EXERCISE DETAILS:
Throughout the material below, tally the lines containing "geometries" and give the total with no accompanying text.

RECORD EXTRACTS:
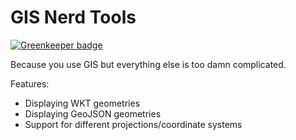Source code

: GIS Nerd Tools
==============

[![Greenkeeper badge](https://badges.greenkeeper.io/perliedman/gis-nerd-tools.svg)](https://greenkeeper.io/)

Because you use GIS but everything else is too damn complicated.

Features:

* Displaying WKT geometries
* Displaying GeoJSON geometries
* Support for different projections/coordinate systems


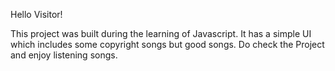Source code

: Hello Visitor!

This project was built during the learning of Javascript.
It has a simple UI which includes some copyright songs but good songs.
Do check the Project and enjoy listening songs.
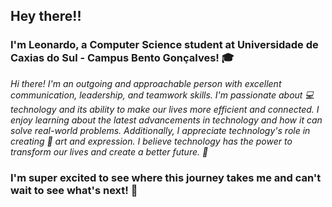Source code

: ## Hey there!!
### I'm Leonardo, a Computer Science student at Universidade de Caxias do Sul - Campus Bento Gonçalves! 🎓

*Hi there! I'm an outgoing and approachable person with excellent communication, leadership, and teamwork skills. I'm passionate about 💻 technology and its ability to make our lives more efficient and connected. I enjoy learning about the latest advancements in technology and how it can solve real-world problems. Additionally, I appreciate technology's role in creating 🎨 art and expression. I believe technology has the power to transform our lives and create a better future. 🚀*


### I'm super excited to see where this journey takes me and can't wait to see what's next! 🚀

OUTPUT FOR THIS TASK:
2